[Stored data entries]
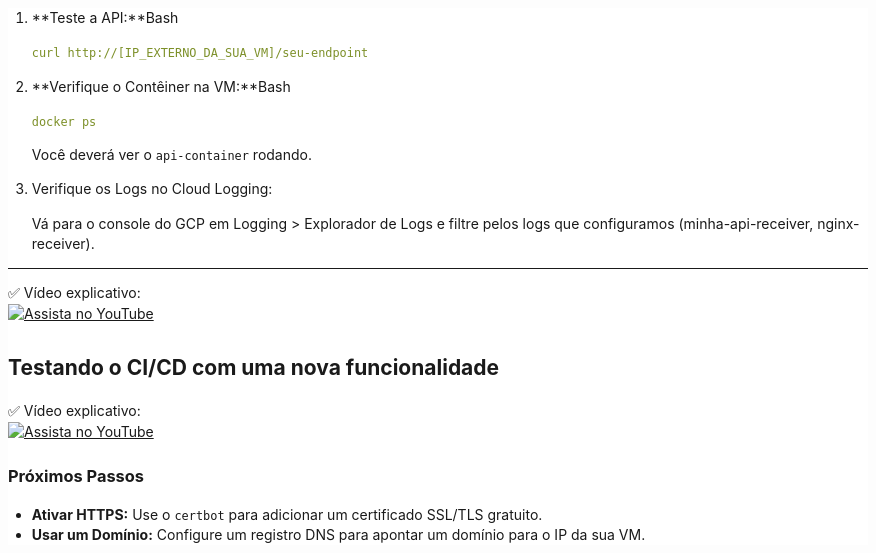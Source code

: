 1. **Teste a API:**Bash
    
    ```yaml
    curl http://[IP_EXTERNO_DA_SUA_VM]/seu-endpoint
    ```
    
2. **Verifique o Contêiner na VM:**Bash
    
    ```yaml
    docker ps
    ```
    
    Você deverá ver o `api-container` rodando.
    
3. Verifique os Logs no Cloud Logging:
    
    Vá para o console do GCP em Logging > Explorador de Logs e filtre pelos logs que configuramos (minha-api-receiver, nginx-receiver).
    

---

✅ Vídeo explicativo:  
[![Assista no YouTube](https://img.youtube.com/vi/cU3-ntDka9U/1.jpg)](https://www.youtube.com/watch?v=cU3-ntDka9U)

## Testando o CI/CD com uma nova funcionalidade

✅ Vídeo explicativo:  
[![Assista no YouTube](https://img.youtube.com/vi/JKj-BpUwSZ4/1.jpg)](https://www.youtube.com/watch?v=JKj-BpUwSZ4)
### Próximos Passos

- **Ativar HTTPS:** Use o `certbot` para adicionar um certificado SSL/TLS gratuito.
- **Usar um Domínio:** Configure um registro DNS para apontar um domínio para o IP da sua VM.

# [About this task]
If an entry contains an image, print the rest of that entry exactly and leave the image out.

# [Solution to the problem]
Source code

: 1. **Teste a API:**Bash
    
    ```yaml
    curl http://[IP_EXTERNO_DA_SUA_VM]/seu-endpoint
    ```
    
2. **Verifique o Contêiner na VM:**Bash
    
    ```yaml
    docker ps
    ```
    
    Você deverá ver o `api-container` rodando.
    
3. Verifique os Logs no Cloud Logging:
    
    Vá para o console do GCP em Logging > Explorador de Logs e filtre pelos logs que configuramos (minha-api-receiver, nginx-receiver).
    

---

✅ Vídeo explicativo:  
[![Assista no YouTube](https://img.youtube.com/vi/cU3-ntDka9U/1.jpg)](https://www.youtube.com/watch?v=cU3-ntDka9U)

## Testando o CI/CD com uma nova funcionalidade

✅ Vídeo explicativo:  
[![Assista no YouTube](https://img.youtube.com/vi/JKj-BpUwSZ4/1.jpg)](https://www.youtube.com/watch?v=JKj-BpUwSZ4)
### Próximos Passos

- **Ativar HTTPS:** Use o `certbot` para adicionar um certificado SSL/TLS gratuito.
- **Usar um Domínio:** Configure um registro DNS para apontar um domínio para o IP da sua VM.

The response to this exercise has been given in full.